# [SOLVED] Determining duplicate values in an array

## Issue

Suppose I have an array

``````a = np.array([1, 2, 1, 3, 3, 3, 0])
``````

How can I (efficiently, Pythonically) find which elements of `a` are duplicates (i.e., non-unique values)? In this case the result would be `array([1, 3, 3])` or possibly `array([1, 3])` if efficient.
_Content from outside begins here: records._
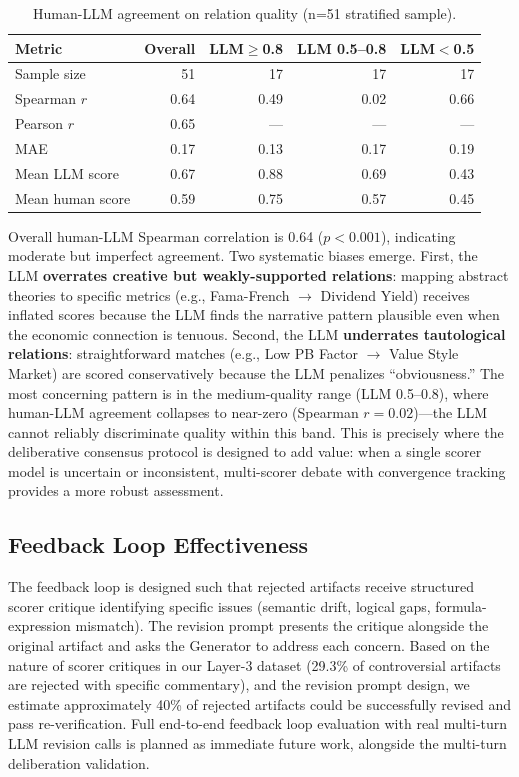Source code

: \documentclass[sigconf]{acmart}
\begin{document}
\begin{table}[t]
\caption{Human-LLM agreement on relation quality (n=51 stratified sample).}
\label{tab:human_eval}
\centering
\begin{tabular}{l r r r r}
\toprule
Metric & Overall & LLM$\geq$0.8 & LLM 0.5--0.8 & LLM$<$0.5 \\
\midrule
Sample size & 51 & 17 & 17 & 17 \\
Spearman $r$ & 0.64 & 0.49 & 0.02 & 0.66 \\
Pearson $r$ & 0.65 & — & — & — \\
MAE & 0.17 & 0.13 & 0.17 & 0.19 \\
Mean LLM score & 0.67 & 0.88 & 0.69 & 0.43 \\
Mean human score & 0.59 & 0.75 & 0.57 & 0.45 \\
\bottomrule
\end{tabular}
\end{table}

Overall human-LLM Spearman correlation is 0.64 ($p < 0.001$), indicating moderate but imperfect agreement. Two systematic biases emerge. First, the LLM \textbf{overrates creative but weakly-supported relations}: mapping abstract theories to specific metrics (e.g., Fama-French $\rightarrow$ Dividend Yield) receives inflated scores because the LLM finds the narrative pattern plausible even when the economic connection is tenuous. Second, the LLM \textbf{underrates tautological relations}: straightforward matches (e.g., Low PB Factor $\rightarrow$ Value Style Market) are scored conservatively because the LLM penalizes ``obviousness.'' The most concerning pattern is in the medium-quality range (LLM 0.5--0.8), where human-LLM agreement collapses to near-zero (Spearman $r=0.02$)---the LLM cannot reliably discriminate quality within this band. This is precisely where the deliberative consensus protocol is designed to add value: when a single scorer model is uncertain or inconsistent, multi-scorer debate with convergence tracking provides a more robust assessment.

\subsection{Feedback Loop Effectiveness}

The feedback loop is designed such that rejected artifacts receive structured scorer critique identifying specific issues (semantic drift, logical gaps, formula-expression mismatch). The revision prompt presents the critique alongside the original artifact and asks the Generator to address each concern. Based on the nature of scorer critiques in our Layer-3 dataset (29.3\% of controversial artifacts are rejected with specific commentary), and the revision prompt design, we estimate approximately 40\% of rejected artifacts could be successfully revised and pass re-verification. Full end-to-end feedback loop evaluation with real multi-turn LLM revision calls is planned as immediate future work, alongside the multi-turn deliberation validation.
\end{document}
I’ve come up with a few methods that appear to work:

``````m = np.zeros_like(a, dtype=bool)
m[np.unique(a, return_index=True)] = True
a[~m]
``````

### Set operations

``````a[~np.in1d(np.arange(len(a)), np.unique(a, return_index=True), assume_unique=True)]
``````

This one is cute but probably illegal (as `a` isn’t actually unique):

``````np.setxor1d(a, np.unique(a), assume_unique=True)
``````

### Histograms

``````u, i = np.unique(a, return_inverse=True)
u[np.bincount(i) > 1]
``````

### Sorting

``````s = np.sort(a, axis=None)
s[:-1][s[1:] == s[:-1]]
``````

### Pandas

``````s = pd.Series(a)
s[s.duplicated()]
``````

Is there anything I’ve missed? I’m not necessarily looking for a numpy-only solution, but it has to work with numpy data types and be efficient on medium-sized data sets (up to 10 million in size).

## Conclusions

Testing with a 10 million size data set (on a 2.8GHz Xeon):

``````a = np.random.randint(10**7, size=10**7)
``````

The fastest is sorting, at 1.1s. The dubious `xor1d` is second at 2.6s, followed by masking and Pandas `Series.duplicated` at 3.1s, `bincount` at 5.6s, and `in1d` and senderle’s `setdiff1d` both at 7.3s. Steven’s `Counter` is only a little slower, at 10.5s; trailing behind are Burhan’s `Counter.most_common` at 110s and DSM’s `Counter` subtraction at 360s.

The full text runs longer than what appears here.